Por: Patricia Teullet
Perú21, 28 de febrero del 2022
“La ONU muestra que no puede cumplir su mandato de velar por la paz y seguridad internacional, fomentar la amistad entre naciones”.
Cada guerra tiene su origen: desde la ambición, el fanatismo religioso o ideológico, la locura de un líder carismático, hasta las revoluciones que nacen del pueblo frente a las injusticias y desigualdades y que los hace vulnerables a caer en la trampa de que, al final, solo cambia la identidad del opresor.
Dos reflexiones rondan mi mente desde que ya se intuía la invasión a Ucrania por parte de Rusia. La primera, de Kundera en La inmortalidad: “¿Cuál es la eterna premisa de la tragedia? La existencia de ideales a los que se atribuye mayor valor que a la vida humana. ¿Y cuál es la premisa de las guerras? La misma. Te empujan a morir porque al parecer existe algo más valioso que tu vida”. La segunda es simple y contundente: “Como especie, los humanos merecemos la extinción”.

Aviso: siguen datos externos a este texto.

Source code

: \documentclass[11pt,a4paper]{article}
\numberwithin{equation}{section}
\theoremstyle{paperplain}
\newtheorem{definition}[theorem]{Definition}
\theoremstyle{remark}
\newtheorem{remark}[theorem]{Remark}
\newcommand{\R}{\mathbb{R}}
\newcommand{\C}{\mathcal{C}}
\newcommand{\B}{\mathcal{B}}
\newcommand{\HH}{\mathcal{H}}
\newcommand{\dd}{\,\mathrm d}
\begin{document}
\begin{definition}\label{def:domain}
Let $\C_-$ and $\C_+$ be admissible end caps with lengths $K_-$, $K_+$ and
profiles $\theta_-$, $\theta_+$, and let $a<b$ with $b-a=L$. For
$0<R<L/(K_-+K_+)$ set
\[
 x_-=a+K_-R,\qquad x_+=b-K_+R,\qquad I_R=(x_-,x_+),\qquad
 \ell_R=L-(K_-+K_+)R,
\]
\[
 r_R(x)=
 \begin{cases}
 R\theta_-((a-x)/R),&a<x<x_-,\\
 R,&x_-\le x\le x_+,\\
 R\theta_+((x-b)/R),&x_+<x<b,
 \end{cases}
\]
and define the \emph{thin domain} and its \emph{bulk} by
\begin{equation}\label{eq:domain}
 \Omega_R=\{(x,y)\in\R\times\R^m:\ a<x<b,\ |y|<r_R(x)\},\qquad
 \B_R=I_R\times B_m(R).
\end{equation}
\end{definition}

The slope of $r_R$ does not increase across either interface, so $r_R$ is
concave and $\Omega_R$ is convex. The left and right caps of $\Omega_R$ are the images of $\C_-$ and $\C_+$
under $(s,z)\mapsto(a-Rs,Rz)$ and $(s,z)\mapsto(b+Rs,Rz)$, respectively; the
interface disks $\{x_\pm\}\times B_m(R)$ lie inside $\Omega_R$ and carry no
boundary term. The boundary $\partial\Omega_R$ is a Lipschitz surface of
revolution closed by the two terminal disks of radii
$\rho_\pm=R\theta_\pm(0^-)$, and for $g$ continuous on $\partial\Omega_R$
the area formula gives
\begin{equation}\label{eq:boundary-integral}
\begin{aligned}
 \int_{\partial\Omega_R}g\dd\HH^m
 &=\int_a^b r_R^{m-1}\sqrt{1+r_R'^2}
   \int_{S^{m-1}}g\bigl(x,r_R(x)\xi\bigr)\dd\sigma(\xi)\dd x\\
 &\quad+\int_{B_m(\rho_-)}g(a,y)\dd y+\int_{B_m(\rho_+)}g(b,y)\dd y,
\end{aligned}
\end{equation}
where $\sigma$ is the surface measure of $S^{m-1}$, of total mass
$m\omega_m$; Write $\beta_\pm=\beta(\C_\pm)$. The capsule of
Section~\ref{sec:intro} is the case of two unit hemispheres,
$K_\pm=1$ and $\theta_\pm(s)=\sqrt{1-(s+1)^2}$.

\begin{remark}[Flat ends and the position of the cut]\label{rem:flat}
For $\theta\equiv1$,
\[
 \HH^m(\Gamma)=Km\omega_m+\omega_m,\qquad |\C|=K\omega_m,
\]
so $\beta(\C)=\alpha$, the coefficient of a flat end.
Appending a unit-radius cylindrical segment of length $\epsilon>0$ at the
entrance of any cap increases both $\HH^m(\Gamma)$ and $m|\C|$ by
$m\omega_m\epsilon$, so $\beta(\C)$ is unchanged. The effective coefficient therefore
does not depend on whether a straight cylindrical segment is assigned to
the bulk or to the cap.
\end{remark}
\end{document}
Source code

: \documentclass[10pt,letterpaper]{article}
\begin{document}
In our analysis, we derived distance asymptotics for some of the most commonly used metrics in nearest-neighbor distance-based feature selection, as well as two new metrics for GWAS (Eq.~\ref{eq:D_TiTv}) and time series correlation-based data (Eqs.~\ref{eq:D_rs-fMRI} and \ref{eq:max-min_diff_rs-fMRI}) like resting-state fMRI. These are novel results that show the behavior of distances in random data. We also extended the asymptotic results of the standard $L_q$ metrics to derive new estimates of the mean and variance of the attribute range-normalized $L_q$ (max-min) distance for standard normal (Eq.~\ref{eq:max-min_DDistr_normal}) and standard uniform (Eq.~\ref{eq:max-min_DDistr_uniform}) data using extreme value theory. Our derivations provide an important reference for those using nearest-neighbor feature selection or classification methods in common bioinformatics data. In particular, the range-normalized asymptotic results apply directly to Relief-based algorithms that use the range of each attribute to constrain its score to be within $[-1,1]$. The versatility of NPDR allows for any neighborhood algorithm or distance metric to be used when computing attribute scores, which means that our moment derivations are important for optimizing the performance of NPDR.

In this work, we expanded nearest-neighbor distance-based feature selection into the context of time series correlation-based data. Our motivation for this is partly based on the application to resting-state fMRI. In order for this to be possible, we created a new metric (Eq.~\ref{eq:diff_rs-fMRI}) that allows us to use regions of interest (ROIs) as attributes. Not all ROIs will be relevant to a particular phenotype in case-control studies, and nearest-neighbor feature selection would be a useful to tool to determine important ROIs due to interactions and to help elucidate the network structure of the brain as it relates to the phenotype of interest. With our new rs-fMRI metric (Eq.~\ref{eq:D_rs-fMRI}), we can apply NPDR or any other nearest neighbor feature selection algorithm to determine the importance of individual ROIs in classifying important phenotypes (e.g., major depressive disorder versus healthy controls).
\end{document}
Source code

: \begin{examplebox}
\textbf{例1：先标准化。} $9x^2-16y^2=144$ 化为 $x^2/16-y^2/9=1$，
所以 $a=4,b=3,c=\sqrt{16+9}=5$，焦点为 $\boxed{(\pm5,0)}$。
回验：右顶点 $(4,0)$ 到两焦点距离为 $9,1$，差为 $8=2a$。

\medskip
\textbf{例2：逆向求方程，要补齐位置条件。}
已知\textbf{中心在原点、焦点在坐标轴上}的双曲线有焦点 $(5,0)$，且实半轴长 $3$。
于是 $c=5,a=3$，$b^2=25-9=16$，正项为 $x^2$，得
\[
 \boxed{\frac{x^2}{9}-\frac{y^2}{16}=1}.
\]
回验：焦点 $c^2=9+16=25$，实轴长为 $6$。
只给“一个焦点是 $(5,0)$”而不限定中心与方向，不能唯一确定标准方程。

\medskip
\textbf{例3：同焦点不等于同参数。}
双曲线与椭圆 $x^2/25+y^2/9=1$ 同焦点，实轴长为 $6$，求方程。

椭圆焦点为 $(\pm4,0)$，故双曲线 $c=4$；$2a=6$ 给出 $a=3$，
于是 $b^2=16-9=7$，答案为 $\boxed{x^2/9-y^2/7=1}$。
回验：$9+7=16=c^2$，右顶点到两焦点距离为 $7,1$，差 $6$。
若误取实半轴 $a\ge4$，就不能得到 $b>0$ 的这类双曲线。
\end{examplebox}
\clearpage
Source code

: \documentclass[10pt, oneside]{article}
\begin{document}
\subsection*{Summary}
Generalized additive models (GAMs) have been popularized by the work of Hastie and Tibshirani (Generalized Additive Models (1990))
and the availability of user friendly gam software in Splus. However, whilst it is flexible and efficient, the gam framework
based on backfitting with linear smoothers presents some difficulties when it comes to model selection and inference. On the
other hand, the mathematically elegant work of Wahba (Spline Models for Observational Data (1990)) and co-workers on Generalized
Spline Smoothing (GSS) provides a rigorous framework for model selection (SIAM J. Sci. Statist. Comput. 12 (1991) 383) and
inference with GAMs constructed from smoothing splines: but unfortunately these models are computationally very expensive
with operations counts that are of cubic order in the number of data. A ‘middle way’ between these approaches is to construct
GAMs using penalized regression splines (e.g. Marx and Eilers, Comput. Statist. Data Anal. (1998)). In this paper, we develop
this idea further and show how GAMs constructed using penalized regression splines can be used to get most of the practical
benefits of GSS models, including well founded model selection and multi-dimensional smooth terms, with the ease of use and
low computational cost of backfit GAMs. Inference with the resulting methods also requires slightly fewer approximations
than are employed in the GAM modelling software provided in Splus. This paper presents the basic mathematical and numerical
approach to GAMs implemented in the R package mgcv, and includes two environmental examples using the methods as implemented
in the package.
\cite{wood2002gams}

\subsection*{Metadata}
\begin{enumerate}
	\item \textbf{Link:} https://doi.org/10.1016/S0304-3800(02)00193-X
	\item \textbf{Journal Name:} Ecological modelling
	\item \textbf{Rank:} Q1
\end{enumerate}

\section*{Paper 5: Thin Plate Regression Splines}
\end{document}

A pesar de las imágenes de cuadros o las descarnadas descripciones de sufrimiento y crueldad en las historias cuyo escenario es la guerra, todavía no aprendemos de los horrores que acarrea: la huida o el enfrentamiento, seres mutilados, la muerte propia o de padres o hijos, el hambre, el miedo; la crueldad que aflora bajo la delgada capa de civilización. Casi siempre, quienes más pierden son los que, desde el inicio, menos tenían.
La ONU muestra que no puede cumplir su mandato de velar por la paz y seguridad internacional, fomentar la amistad entre naciones. Sabemos que la OTAN ‘ayuda, pero de lejos’; Europa occidental quizá deba recibir a cientos de miles de refugiados. Para EE.UU. el conflicto es más remoto.
La invasión estaba casi anunciada. Muchos de quienes observamos a través de terceros, sentimos que el ‘final’ de esta tragedia, cuyas víctimas son también protagonistas inocentes que no pudieron decidir respecto de luchar contra la invasión o, incluso, de perpetrar la misma, será según los deseos y la conformidad de Rusia; o sea, de Putin.